Failure to translate research into practice is common. The present study implemented an evidence-based model of care to address identified evidence-practice gaps in our department's weight management service.

Methods

Implementation science frameworks were used to identify barriers to best practice and determine appropriate strategies to overcome them. No practice change occurred pre-implementation. The new model of care incorporated evidence-based interventions into a flowchart, supported by written resources, and integrated routine data collection into clinic processes. Alignment with a statewide telephone counselling program enhanced service capacity. Data were collected for adult patients whose primary intervention was weight management at a South-East Queensland hospital and included service attendance metrics, anthropometry, diet quality, and interventions delivered, and were compared with guidelines. Change in outcomes was calculated at 3 months after initial appointments.

Results

Pre-implementation, 69.2% (n = 91) of patients referred were seen by a dietitian. During the new model of care (n = 60), over half (63.3%) were referred to telephone counselling.
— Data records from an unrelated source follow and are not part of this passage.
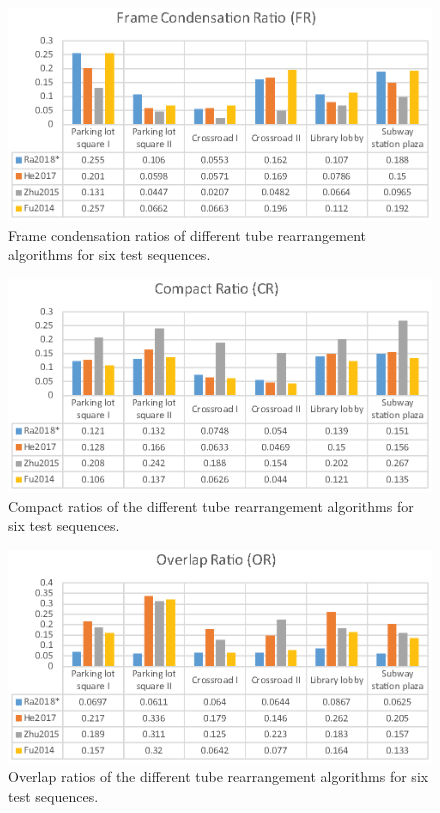 \documentclass[11pt]{hyu_thesis}
\begin{document}
\begin{figure}[t]
\begin{center}
\includegraphics[width=0.9\linewidth]{FCR.eps}
\end{center}
   \caption{Frame condensation ratios of different tube rearrangement algorithms for six test sequences.}
\label{fig:FCR}
\end{figure}

\begin{figure}[t]
\begin{center}
\includegraphics[width=0.9\linewidth]{CR.eps}
\end{center}
   \caption{Compact ratios of the different tube rearrangement algorithms for six test sequences.}
\label{fig:CR}
\end{figure}

\begin{figure}[t]
\begin{center}
\includegraphics[width=0.9\linewidth]{OR.eps}
\end{center}
   \caption{Overlap ratios of the different tube rearrangement algorithms for six test sequences.}
\label{fig:OR}
\end{figure}
\end{document}
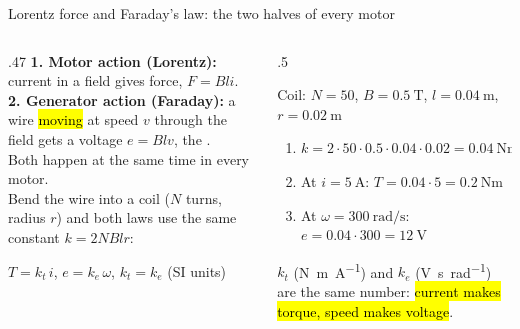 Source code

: \documentclass[aspectratio=169,10pt]{beamer}
\begin{document}
\begin{frame}{Lorentz force and Faraday's law: the two halves of every motor}
\begin{columns}[T]
\begin{column}{.47\textwidth}
\small
\textbf{1. Motor action (Lorentz):} current in a field gives force, $F=Bli$.\\[1mm]
\textbf{2. Generator action (Faraday):} a wire \hl{moving} at speed $v$ through the field gets a voltage $e=Blv$, the .\\[1mm]
Both happen at the same time in every motor.\\[2mm]
Bend the wire into a coil ($N$ turns, radius $r$) and both laws use the same constant $k=2NBlr$:
\begin{eqbox}
$T=k_t\,i$, \qquad $e=k_e\,\omega$, \qquad $k_t=k_e$ (SI units)
\end{eqbox}
\end{column}
\begin{column}{.5\textwidth}
\begin{defbox}
\small
Coil: $N=50$, $B=\SI{0.5}{\tesla}$, $l=\SI{0.04}{\metre}$, $r=\SI{0.02}{\metre}$
\begin{enumerate}\setlength\itemsep{1pt}
\item $k=2\cdot50\cdot0.5\cdot0.04\cdot0.02=\SI{0.04}{\newton\metre\per\ampere}$
\item At $i=\SI{5}{\ampere}$: $T=0.04\cdot5=\SI{0.2}{\newton\metre}$
\item At $\omega=\SI{300}{\radian\per\second}$: $e=0.04\cdot300=\SI{12}{\volt}$
\end{enumerate}
\end{defbox}
\begin{keybox}
\small
{} $k_t$ (\si{\newton\metre\per\ampere}) and  $k_e$ (\si{\volt\second\per\radian}) are the same number: \hl{current makes torque, speed makes voltage}.
\end{keybox}
\end{column}
\end{columns}
\end{frame}
\end{document}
The remainder were triaged according to the flowchart with 100% attendance. Guideline adherence for reviews significantly increased over time (4.4%–50%, P < 0.001). Follow-up data were available for 31.3% and 54.5% of the pre-implementation and new model of care patients, respectively. No significant differences were observed between outcomes.

Conclusions

The present study demonstrated successful implementation of weight management guidelines within routine clinical care. Following a systematic assessment of existing evidence-practice gaps resulted in a pragmatic evidence-based model of care that could be delivered within service capacity.

Conflict of interest

The authors have no conflicts of interest to declare.